I posted a brief snippet of code on Friday which was my initial stab at a reverse HTTP proxy in Javascript (using node.js).
Over the past couple of days I've tidied it up, added a command line parser, and made it flexible enough that it works for me.
My node reverse HTTP proxy is now both documented ( a little ) and available for further eyeballs.
Usage is pretty much:
$ node ./node-reverse-proxy.js --config ./path/to/config.file.js
The configuration file defines lists of virtual hosts along with the destination back-ends to proxy to - which is usually going to be a server running upon a high port on the loopback adapter, but might not be.
In addition to that we can perform rewrites such as:
/** * Handler for wildcard host: *.repository.steve.org.uk * */ '([^.]*).repository.steve.org.uk': { /** * Rewrites for static files - these will be handled via a * separate virtual host. */ 'rules': { '^/robots.txt': 'http://repository.steve.org.uk/robots.txt', '^/favicon.ico': 'http://repository.steve.org.uk/favicon.ico', }, },
That says requests for http://chronicle.repository.steve.org.uk/robots.txt will be redirected to http://repository.steve.org.uk/robots.txt.
Alternatively we can invoke javascript for each request matching a pattern:
/** * static.steve.org.uk will mostly proxy to 127.0.0.1:1008 * but files beneath /private/ have an IP-based ACL. */ 'static.steve.org.uk': { host: 'localhost', port: '1008', 'functions': { '/private': (function(orig_host, vhost,req,res) { var remote = req.connection.remoteAddress;; if ( ( remote != "80.68.85.46" ) && ( remote != "82.41.51.252" ) && ( remote != "89.16.161.34") && ( remote != "89.16.161.98" ) ) { res.writeHead(403); res.write( "Denied access to " + req.url + " from " + remote ); res.end(); } }), } },
Fun stuff.
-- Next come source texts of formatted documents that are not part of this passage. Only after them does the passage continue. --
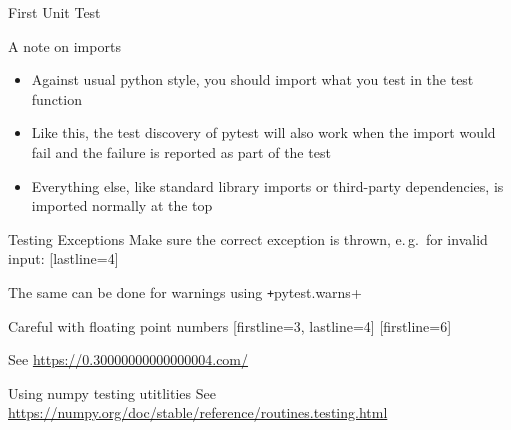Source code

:\begin{frame}[c, fragile]{First Unit Test}

\end{frame}

\begin{frame}[c]{A note on imports}

  \begin{itemize}
    \item Against usual python style, you should import what you test in the test function
    \item Like this, the test discovery of pytest will also work when the import would fail and the failure is reported as part of the test
    \item Everything else, like standard library imports or third-party dependencies, is imported normally at the top
  \end{itemize}
\end{frame}

\begin{frame}[c]{Testing Exceptions}
  Make sure the correct exception is thrown, e.\,g.\ for invalid input:
  [lastline=4]

  The same can be done for warnings using \texttt+pytest.warns+
\end{frame}


\begin{frame}[c, fragile]{Careful with floating point numbers}
  [firstline=3, lastline=4]
  [firstline=6]

  See \url{https://0.30000000000000004.com/}
\end{frame}

\begin{frame}[c, fragile]{Using numpy testing utitlities}
  See \url{https://numpy.org/doc/stable/reference/routines.testing.html}
\end{frame}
It was live for my server, replacing apache, for a few hours today. I need to add some trivial HTTP Basic-Auth handling then it will go back.
Otherwise I hope it is vaguely useful to others, and that the provided examples explain things neatly.
ObQuote: "Only one thing alive with less than four legs can hear this frequency" - Superman.
Tags: node-reverse-proxy, nodejs, software 4 comments
Hi,
I tried node.js recently, but I had problem with the packaged version in Debian: some of the examples from nodejs.org didn't worked well...
Is there a recommended version for this reverse proxy? Did you use the debian package? Did you compile it from sources?